Hi Amjad, list
amjad ali wrote:
Hi,
Gus--thank you.
You are right. I mainly have to run programs on a small cluster (GiGE)
dedicated for my job only; and sometimes I might get some opportunity to
run my code on a shared cluster with hundreds of nodes.
Thanks for telling.
My guess was not very far from true. :)
BTW, if you are doing cluster control, I/O and MPI all across the same
GigE network, and if your nodes have dual GigE ports, you may consider
buying a second switch (or using VLAN on your existing switch,
if it has it) to deploy a second GigE network only for MPI.
In case you haven't done this yet, of course.
The cost is very modest, and the performance should improve.
OpenMPI and MPICH can select which network they use, leaving the other
one for I/O and control.
My parallel CFD application involves (In its simplest form):
1) reading of input and mesh data from few files by the master process (I/O)
2) Sending the full/respective data to all other processes (MPI
Broadcast/Scatter)
3) Share the values at subdomains (created by Metis) boundaries at the
end of each iteration (MPI Message Passing)
4) On converge, send/Gather the results from all processes to master
process
5) Writing the results to files by the master process (I/O).
So I think my program is not I/O intensive; so the Funneling I/O through
the master process is sufficient for me. Right?
This scheme doesn't differ much from most
atmosphere/ocean/climate models we run here.
(They call the programs "models" in this community.)
After all, part of the computations here are also CFD-type,
although with reduced forms of the Navier-Stokes equation
in a rotating planet.
(Other computations are not CFD, e.g. radiative transfer.)
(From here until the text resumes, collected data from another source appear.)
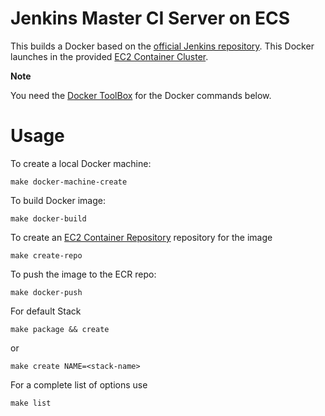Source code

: Jenkins Master CI Server on ECS
===

This builds a Docker based on the [official Jenkins repository](https://hub.docker.com/_/jenkins/). This Docker launches in the provided [EC2 Container Cluster](https://aws.amazon.com/ecs/).

**Note**

You need the [Docker ToolBox](https://www.docker.com/products/docker-toolbox) for the Docker commands below.

Usage
=====
To create a local Docker machine:

```
make docker-machine-create
```

To build Docker image:

```
make docker-build
```

To create an [EC2 Container Repository](https://aws.amazon.com/ecr/) repository
for the image

```make create-repo```

To push the image to the ECR repo:

```
make docker-push
```


For default Stack

```
make package && create
```

or

```
make create NAME=<stack-name>
```

For a complete list of options use

```
make list
```

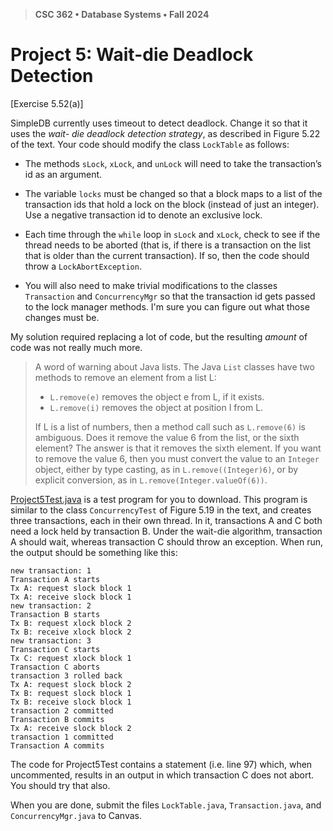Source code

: > **CSC 362 • Database Systems • Fall 2024**
# Project 5: Wait-die Deadlock Detection

[Exercise 5.52(a)]

SimpleDB currently uses timeout to detect deadlock. Change it so that it uses the *wait-
die deadlock detection strategy*, as described in Figure 5.22 of the text. Your code
should modify the class `LockTable` as follows:

- The methods `sLock`, `xLock`, and `unLock` will need to take the transaction’s id as
an argument.

- The variable `locks` must be changed so that a block maps to a list of the
transaction ids that hold a lock on the block (instead of just an integer). Use a
negative transaction id to denote an exclusive lock.

- Each time through the `while` loop in `sLock` and `xLock`, check to see if the thread
needs to be aborted (that is, if there is a transaction on the list that is older than the
current transaction). If so, then the code should throw a `LockAbortException`.

- You will also need to make trivial modifications to the classes `Transaction` and
`ConcurrencyMgr` so that the transaction id gets passed to the lock manager
methods. I'm sure you can figure out what those changes must be.

My solution required replacing a lot of code, but the resulting *amount* of code was not really much more.

> A word of warning about Java lists. The Java `List` classes have two methods to
remove an element from a list L:
> 
> - `L.remove(e)` removes the object e from L, if it exists.
> - `L.remove(i)` removes the object at position I from L.
> 
> If L is a list of numbers, then a method call such as `L.remove(6)` is ambiguous. Does
> it remove the value 6 from the list, or the sixth element? The answer is that it removes
> the sixth element. If you want to remove the value 6, then you must convert the value to
> an `Integer` object, either by type casting, as in `L.remove((Integer)6)`, or by
> explicit conversion, as in `L.remove(Integer.valueOf(6))`.

[Project5Test.java](./Project5Test.java) is a test program for you to download. This program is similar to the class `ConcurrencyTest` of Figure 5.19 in the text, and creates three transactions, each in their own thread. In it, transactions A and C both need a lock held by transaction B. Under the wait-die algorithm, transaction A should wait, whereas transaction C should throw an exception. When run, the output should be something like this:

```
new transaction: 1
Transaction A starts
Tx A: request slock block 1
Tx A: receive slock block 1
new transaction: 2
Transaction B starts
Tx B: request xlock block 2
Tx B: receive xlock block 2
new transaction: 3
Transaction C starts
Tx C: request xlock block 1
Transaction C aborts
transaction 3 rolled back
Tx A: request slock block 2
Tx B: request slock block 1
Tx B: receive slock block 1
transaction 2 committed
Transaction B commits
Tx A: receive slock block 2
transaction 1 committed
Transaction A commits
```

The code for Project5Test contains a statement (i.e. line 97) which, when uncommented,
results in an output in which transaction C does not abort. You should try that also.

When you are done, submit the files `LockTable.java`, `Transaction.java`,
and `ConcurrencyMgr.java` to Canvas.

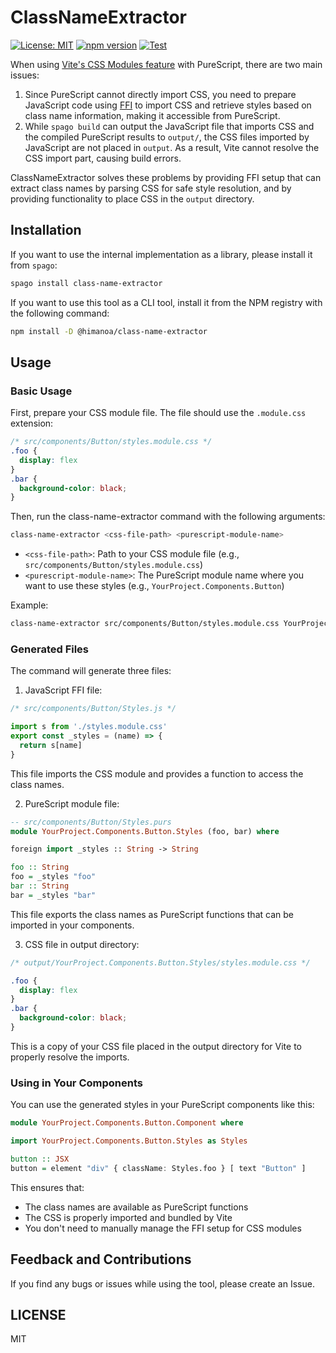 # ClassNameExtractor

[![License: MIT](https://img.shields.io/badge/License-MIT-yellow.svg)](https://opensource.org/licenses/MIT)
[![npm version](https://badge.fury.io/js/@himanoa%2Fclass-name-extractor.svg)](https://badge.fury.io/js/@himanoa%2Fclass-name-extractor)
[![Test](https://github.com/himanoa/class-name-extractor/actions/workflows/ci.yml/badge.svg)](https://github.com/himanoa/class-name-extractor/actions/workflows/ci.yml)

When using [Vite's CSS Modules feature](https://vitejs.dev/guide/features#css-modules) with PureScript, there are two main issues:
1. Since PureScript cannot directly import CSS, you need to prepare JavaScript code using [FFI](https://github.com/purescript/documentation/blob/master/guides/FFI.md) to import CSS and retrieve styles based on class name information, making it accessible from PureScript.
2. While `spago build` can output the JavaScript file that imports CSS and the compiled PureScript results to `output/`, the CSS files imported by JavaScript are not placed in `output`. As a result, Vite cannot resolve the CSS import part, causing build errors.

ClassNameExtractor solves these problems by providing FFI setup that can extract class names by parsing CSS for safe style resolution, and by providing functionality to place CSS in the `output` directory.

## Installation

If you want to use the internal implementation as a library, please install it from `spago`:
```bash
spago install class-name-extractor
```

If you want to use this tool as a CLI tool, install it from the NPM registry with the following command:
```bash
npm install -D @himanoa/class-name-extractor
```

## Usage

### Basic Usage

First, prepare your CSS module file. The file should use the `.module.css` extension:

```css
/* src/components/Button/styles.module.css */
.foo {
  display: flex
}
.bar {
  background-color: black;
}
```

Then, run the class-name-extractor command with the following arguments:
```bash
class-name-extractor <css-file-path> <purescript-module-name>
```

- `<css-file-path>`: Path to your CSS module file (e.g., `src/components/Button/styles.module.css`)
- `<purescript-module-name>`: The PureScript module name where you want to use these styles (e.g., `YourProject.Components.Button`)

Example:
```bash
class-name-extractor src/components/Button/styles.module.css YourProject.Components.Button.Styles
```

### Generated Files

The command will generate three files:

1. JavaScript FFI file:
```javascript
/* src/components/Button/Styles.js */

import s from './styles.module.css'
export const _styles = (name) => {
  return s[name]
}
```
This file imports the CSS module and provides a function to access the class names.

2. PureScript module file:
```purescript
-- src/components/Button/Styles.purs
module YourProject.Components.Button.Styles (foo, bar) where

foreign import _styles :: String -> String

foo :: String
foo = _styles "foo"
bar :: String
bar = _styles "bar"
```
This file exports the class names as PureScript functions that can be imported in your components.

3. CSS file in output directory:
```css
/* output/YourProject.Components.Button.Styles/styles.module.css */

.foo {
  display: flex
}
.bar {
  background-color: black;
}
```
This is a copy of your CSS file placed in the output directory for Vite to properly resolve the imports.

### Using in Your Components

You can use the generated styles in your PureScript components like this:

```purescript
module YourProject.Components.Button.Component where

import YourProject.Components.Button.Styles as Styles

button :: JSX
button = element "div" { className: Styles.foo } [ text "Button" ]
```

This ensures that:
- The class names are available as PureScript functions
- The CSS is properly imported and bundled by Vite
- You don't need to manually manage the FFI setup for CSS modules

## Feedback and Contributions

If you find any bugs or issues while using the tool, please create an Issue.

## LICENSE

MIT
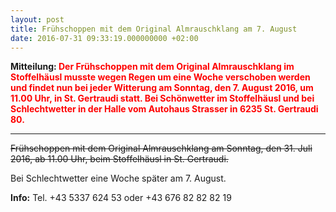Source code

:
 ```yaml
---
layout: post
title: Frühschoppen mit dem Original Almrauschklang am 7. August
date: 2016-07-31 09:33:19.000000000 +02:00
---
```

**Mitteilung: <span style="color: red;">Der Frühschoppen mit dem Original Almrauschklang im Stoffelhäusl musste wegen Regen um eine Woche verschoben werden und findet nun bei jeder Witterung am Sonntag, den 7. August 2016, um 11.00 Uhr, in St. Gertraudi statt. Bei Schönwetter im Stoffelhäusl und bei Schlechtwetter in der Halle vom Autohaus Strasser in 6235 St. Gertraudi 80.</span>**

---

~~Frühschoppen mit dem Original Almrauschklang am Sonntag, den 31. Juli 2016, ab 11.00 Uhr, beim Stoffelhäusl in St. Gertraudi.~~

Bei Schlechtwetter eine Woche später am 7. August.

**Info:** Tel. +43 5337 624 53 oder +43 676 82 82 82 19

<a href="{{ site.baseurl }}/assets/2016/07/almrauschklang-2016.jpg">
  <img class="alignleft" src="{{ site.baseurl }}/assets/2016/07/almrauschklang-2016.jpg" alt="">
</a>
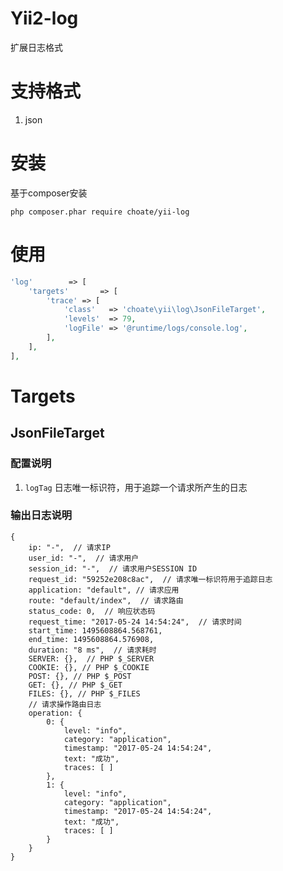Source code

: # Yii2-log

扩展日志格式

# 支持格式

1. json

# 安装
基于composer安装

`php composer.phar require choate/yii-log`


# 使用

```php
'log'        => [
    'targets'       => [
        'trace' => [
            'class'   => 'choate\yii\log\JsonFileTarget',
            'levels'  => 79,
            'logFile' => '@runtime/logs/console.log',
        ],
    ],
],
```

# Targets

## JsonFileTarget

### 配置说明

1. `logTag` 日志唯一标识符，用于追踪一个请求所产生的日志

### 输出日志说明

```
{
    ip: "-",  // 请求IP
    user_id: "-",  // 请求用户
    session_id: "-",  // 请求用户SESSION ID
    request_id: "59252e208c8ac",  // 请求唯一标识符用于追踪日志
    application: "default", // 请求应用
    route: "default/index",  // 请求路由
    status_code: 0,  // 响应状态码
    request_time: "2017-05-24 14:54:24",  // 请求时间
    start_time: 1495608864.568761, 
    end_time: 1495608864.576908, 
    duration: "8 ms",  // 请求耗时
    SERVER: {},  // PHP $_SERVER
    COOKIE: {}, // PHP $_COOKIE
    POST: {}, // PHP $_POST
    GET: {}, // PHP $_GET
    FILES: {}, // PHP $_FILES
    // 请求操作路由日志
    operation: {
        0: {
            level: "info", 
            category: "application", 
            timestamp: "2017-05-24 14:54:24", 
            text: "成功", 
            traces: [ ]
        }, 
        1: {
            level: "info", 
            category: "application", 
            timestamp: "2017-05-24 14:54:24", 
            text: "成功", 
            traces: [ ]
        }
    }
}
```

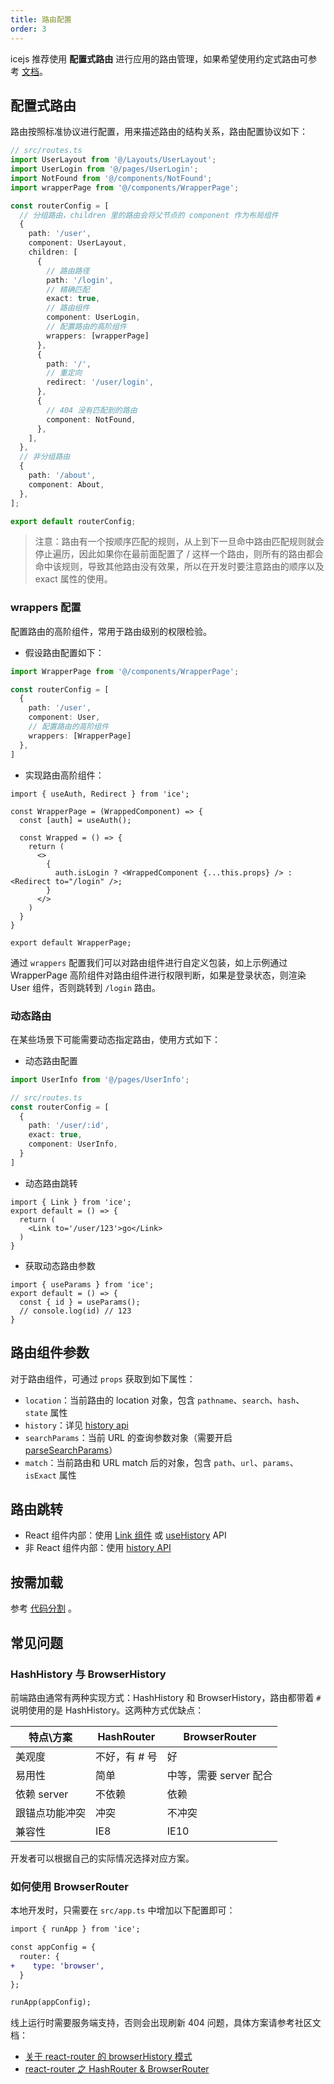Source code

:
 ```yaml
---
title: 路由配置
order: 3
---
```


icejs 推荐使用 **配置式路由** 进行应用的路由管理，如果希望使用约定式路由可参考 [文档](/docs/guide/basic/convention-routing)。

## 配置式路由

路由按照标准协议进行配置，用来描述路由的结构关系，路由配置协议如下：

```ts
// src/routes.ts
import UserLayout from '@/Layouts/UserLayout';
import UserLogin from '@/pages/UserLogin';
import NotFound from '@/components/NotFound';
import wrapperPage from '@/components/WrapperPage';

const routerConfig = [
  // 分组路由，children 里的路由会将父节点的 component 作为布局组件
  {
    path: '/user',
    component: UserLayout,
    children: [
      {
        // 路由路径
        path: '/login',
        // 精确匹配
        exact: true,
        // 路由组件
        component: UserLogin,
        // 配置路由的高阶组件
        wrappers: [wrapperPage]
      },
      {
        path: '/',
        // 重定向
        redirect: '/user/login',
      },
      {
        // 404 没有匹配到的路由
        component: NotFound,
      },
    ],
  },
  // 非分组路由
  {
    path: '/about',
    component: About,
  },
];

export default routerConfig;
```

> 注意：路由有一个按顺序匹配的规则，从上到下一旦命中路由匹配规则就会停止遍历，因此如果你在最前面配置了 / 这样一个路由，则所有的路由都会命中该规则，导致其他路由没有效果，所以在开发时要注意路由的顺序以及 exact 属性的使用。

### wrappers 配置

配置路由的高阶组件，常用于路由级别的权限检验。

* 假设路由配置如下：

```ts
import WrapperPage from '@/components/WrapperPage';

const routerConfig = [
  {
    path: '/user',
    component: User,
    // 配置路由的高阶组件
    wrappers: [WrapperPage]
  },
]
```

* 实现路由高阶组件：

```tsx
import { useAuth, Redirect } from 'ice';

const WrapperPage = (WrappedComponent) => {
  const [auth] = useAuth();

  const Wrapped = () => {
    return (
      <>
        {
          auth.isLogin ? <WrappedComponent {...this.props} /> : <Redirect to="/login" />;
        }
      </>
    )
  }
}

export default WrapperPage;
```

通过 `wrappers` 配置我们可以对路由组件进行自定义包装，如上示例通过 WrapperPage 高阶组件对路由组件进行权限判断，如果是登录状态，则渲染 User 组件，否则跳转到 `/login` 路由。

### 动态路由

在某些场景下可能需要动态指定路由，使用方式如下：

* 动态路由配置

```ts
import UserInfo from '@/pages/UserInfo';

// src/routes.ts
const routerConfig = [
  {
    path: '/user/:id',
    exact: true,
    component: UserInfo,
  }
]
```

* 动态路由跳转

```tsx
import { Link } from 'ice';
export default = () => {
  return (
    <Link to='/user/123'>go</Link>
  )
}
```

* 获取动态路由参数
```tsx
import { useParams } from 'ice';
export default = () => {
  const { id } = useParams();
  // console.log(id) // 123
}
```

## 路由组件参数

对于路由组件，可通过 `props` 获取到如下属性：

- `location`：当前路由的 location 对象，包含 `pathname`、`search`、`hash`、`state` 属性
- `history`：详见 [history api](/docs/guide/basic/api#history)
- `searchParams`：当前 URL 的查询参数对象（需要开启 [parseSearchParams](/docs/guide/basic/app#配置项)）
- `match`：当前路由和 URL match 后的对象，包含 `path`、`url`、`params`、`isExact` 属性

## 路由跳转

- React 组件内部：使用 [Link 组件](/docs/guide/basic/api#Link) 或 [useHistory](/docs/guide/basic/api#useHistory) API
- 非 React 组件内部：使用 [history API](/docs/guide/basic/api#history)

## 按需加载

参考 [代码分割](/docs/guide/advance/code-splitting) 。

## 常见问题

### HashHistory 与 BrowserHistory

前端路由通常有两种实现方式：HashHistory 和 BrowserHistory，路由都带着 `#` 说明使用的是 HashHistory。这两种方式优缺点：

| 特点\\方案 | HashRouter | BrowserRouter |
| --- | --- | --- |
| 美观度 | 不好，有 # 号 | 好 |
| 易用性 | 简单 | 中等，需要 server 配合 |
| 依赖 server | 不依赖 | 依赖 |
| 跟锚点功能冲突 | 冲突 | 不冲突 |
| 兼容性 | IE8 | IE10 |

开发者可以根据自己的实际情况选择对应方案。

### 如何使用 BrowserRouter

本地开发时，只需要在 `src/app.ts` 中增加以下配置即可：

```diff
import { runApp } from 'ice';

const appConfig = {
  router: {
+    type: 'browser',
  }
};

runApp(appConfig);
```

线上运行时需要服务端支持，否则会出现刷新 404 问题，具体方案请参考社区文档：

- [关于 react-router 的 browserHistory 模式](https://github.com/LoeiFy/Recordum/issues/15)
- [react-router 之 HashRouter & BrowserRouter](https://zzugbb.github.io/passages/react-router%E9%97%AE%E9%A2%98/)

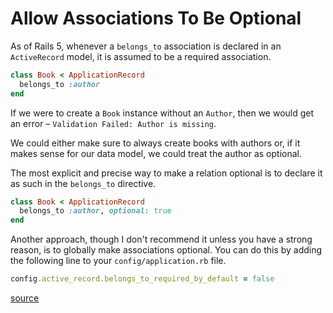 # Allow Associations To Be Optional

As of Rails 5, whenever a `belongs_to` association is declared in an
`ActiveRecord` model, it is assumed to be a required association.

```ruby
class Book < ApplicationRecord
  belongs_to :author
end
```

If we were to create a `Book` instance without an `Author`, then we would get
an error – `Validation Failed: Author is missing`.

We could either make sure to always create books with authors or, if it makes
sense for our data model, we could treat the author as optional.

The most explicit and precise way to make a relation optional is to declare it
as such in the `belongs_to` directive.

```ruby
class Book < ApplicationRecord
  belongs_to :author, optional: true
end
```

Another approach, though I don't recommend it unless you have a strong reason,
is to globally make associations optional. You can do this by adding the
following line to your `config/application.rb` file.

```ruby
config.active_record.belongs_to_required_by_default = false
```

[source](https://www.bigbinary.com/blog/rails-5-makes-belong-to-association-required-by-default)
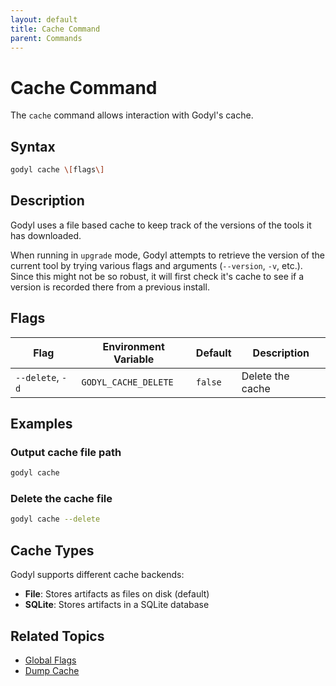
 ```yaml
---
layout: default
title: Cache Command
parent: Commands
---
```


# Cache Command

The `cache` command allows interaction with Godyl's cache.

## Syntax

```sh
godyl cache \[flags\]
```

## Description

Godyl uses a file based cache to keep track of the versions of the tools it has downloaded.

When running in `upgrade` mode, Godyl attempts to retrieve the version of the current tool by trying various flags and arguments (`--version`, `-v`, etc.).
Since this might not be so robust, it will first check it's cache to see if a version is recorded there from a previous install.

## Flags

| Flag             | Environment Variable | Default | Description      |
| ---------------- | -------------------- | ------- | ---------------- |
| `--delete`, `-d` | `GODYL_CACHE_DELETE` | `false` | Delete the cache |

## Examples

### Output cache file path

```sh
godyl cache
```

### Delete the cache file

```sh
godyl cache --delete
```

## Cache Types

Godyl supports different cache backends:

- **File**: Stores artifacts as files on disk (default)
- **SQLite**: Stores artifacts in a SQLite database

## Related Topics

- [Global Flags](../commands/index#global-flags)
- [Dump Cache](dump#dump-cache)
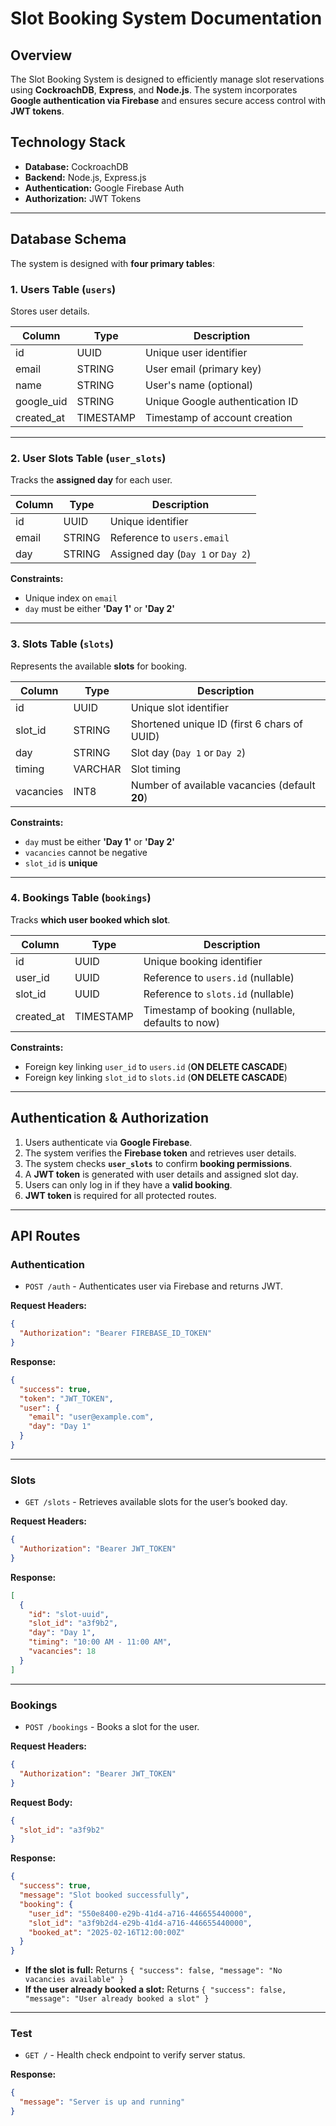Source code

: # **Slot Booking System Documentation**  

## **Overview**  
The Slot Booking System is designed to efficiently manage slot reservations using **CockroachDB**, **Express**, and **Node.js**. The system incorporates **Google authentication via Firebase** and ensures secure access control with **JWT tokens**.

## **Technology Stack**  
- **Database:** CockroachDB  
- **Backend:** Node.js, Express.js  
- **Authentication:** Google Firebase Auth  
- **Authorization:** JWT Tokens  

---

## **Database Schema**  
The system is designed with **four primary tables**:

### **1. Users Table (`users`)**  
Stores user details.

| Column     | Type      | Description |
|------------|----------|-------------|
| id         | UUID     | Unique user identifier |
| email      | STRING   | User email (primary key) |
| name       | STRING   | User's name (optional) |
| google_uid | STRING   | Unique Google authentication ID |
| created_at | TIMESTAMP | Timestamp of account creation |

---

### **2. User Slots Table (`user_slots`)**  
Tracks the **assigned day** for each user.

| Column   | Type    | Description |
|----------|--------|-------------|
| id       | UUID   | Unique identifier |
| email    | STRING | Reference to `users.email` |
| day      | STRING | Assigned day (`Day 1` or `Day 2`) |

**Constraints:**  
- Unique index on `email`  
- `day` must be either **'Day 1'** or **'Day 2'**  

---

### **3. Slots Table (`slots`)**  
Represents the available **slots** for booking.

| Column    | Type    | Description |
|-----------|--------|-------------|
| id        | UUID   | Unique slot identifier |
| slot_id   | STRING | Shortened unique ID (first 6 chars of UUID) |
| day       | STRING | Slot day (`Day 1` or `Day 2`) |
| timing    | VARCHAR | Slot timing |
| vacancies | INT8   | Number of available vacancies (default **20**) |

**Constraints:**  
- `day` must be either **'Day 1'** or **'Day 2'**  
- `vacancies` cannot be negative  
- `slot_id` is **unique**  

---

### **4. Bookings Table (`bookings`)**  
Tracks **which user booked which slot**.

| Column   | Type    | Description |
|----------|--------|-------------|
| id       | UUID   | Unique booking identifier |
| user_id  | UUID   | Reference to `users.id` (nullable) |
| slot_id  | UUID   | Reference to `slots.id` (nullable) |
| created_at | TIMESTAMP | Timestamp of booking (nullable, defaults to now) |

**Constraints:**  
- Foreign key linking `user_id` to `users.id` (**ON DELETE CASCADE**)  
- Foreign key linking `slot_id` to `slots.id` (**ON DELETE CASCADE**)  

---

## **Authentication & Authorization**  

1. Users authenticate via **Google Firebase**.  
2. The system verifies the **Firebase token** and retrieves user details.  
3. The system checks **`user_slots`** to confirm **booking permissions**.  
4. A **JWT token** is generated with user details and assigned slot day.  
5. Users can only log in if they have a **valid booking**.  
6. **JWT token** is required for all protected routes.  

---

## **API Routes**  

### **Authentication**
- `POST /auth` - Authenticates user via Firebase and returns JWT.

**Request Headers:**
```json
{
  "Authorization": "Bearer FIREBASE_ID_TOKEN"
}
```

**Response:**
```json
{
  "success": true,
  "token": "JWT_TOKEN",
  "user": {
    "email": "user@example.com",
    "day": "Day 1"
  }
}
```

---

### **Slots**
- `GET /slots` - Retrieves available slots for the user’s booked day.

**Request Headers:**
```json
{
  "Authorization": "Bearer JWT_TOKEN"
}
```

**Response:**
```json
[
  {
    "id": "slot-uuid",
    "slot_id": "a3f9b2",
    "day": "Day 1",
    "timing": "10:00 AM - 11:00 AM",
    "vacancies": 18
  }
]
```

---

### **Bookings**
- `POST /bookings` - Books a slot for the user.

**Request Headers:**
```json
{
  "Authorization": "Bearer JWT_TOKEN"
}
```

**Request Body:**
```json
{
  "slot_id": "a3f9b2"
}
```

**Response:**
```json
{
  "success": true,
  "message": "Slot booked successfully",
  "booking": {
    "user_id": "550e8400-e29b-41d4-a716-446655440000",
    "slot_id": "a3f9b2d4-e29b-41d4-a716-446655440000",
    "booked_at": "2025-02-16T12:00:00Z"
  }
}
```

- **If the slot is full:** Returns `{ "success": false, "message": "No vacancies available" }`
- **If the user already booked a slot:** Returns `{ "success": false, "message": "User already booked a slot" }`

---

### **Test**
- `GET /` - Health check endpoint to verify server status.

**Response:**
```json
{
  "message": "Server is up and running"
}
```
We tend to output data every 4000 time steps (order of magnitude),
and in extreme, rare, cases every 40 time steps or so.
There is a lot of computation on each time step, and the usual
exchange of boundary values across subdomains using MPI
(i.e. we also use domain decomposition).
You may have adaptive meshes though,
whereas most of our models use fixed grids.
For this pattern of work and this ratio of
computation-to-communication-to-I/O,
the models that work best are those that funnel I/O through
the "master" processor.
My guess is that this scheme would work OK for you also,
since you seem to output data only "on convergence" (to a steady state
perhaps?).
I presume this takes many time steps,
and involves a lot of computation, and a significant amount of MPI
communication, right?
But now I have to parallelize a new serial code, which plots the results
while running (online/live display). Means that it shows the plots
of three/four variables (in small windows) while running and we see it
as video (all progress from initial stage to final stage). I assume that
this time much more I/O is involved. At the end of each iteration result
needs to be gathered from all processes to the master process. And
possibly needs to be written in files as well (I am not sure). Do we
need to write it on some file/s for online display, after each
iteration/time-step?
Do you somehow use the movie results to control the program,
change its parameters, or its course of action?
If you do, then the "real time" feature is really required.
Otherwise, you could process the movie offline after the run ends,
although this would spoil the fun of seeing it live, no doubt about it.
I suppose a separate program shows the movie, right?
Short from a more sophisticated solution using MPI-I/O and perhaps
relying on a parallel file system, you could dump the
subdomain snapshots to the nodes' local disks, then run
a separate program to harvest this data, recompose the frames into
the global domain, and exhibit the movie.
(Using MPI types may help rebuild the frames on the global domain.)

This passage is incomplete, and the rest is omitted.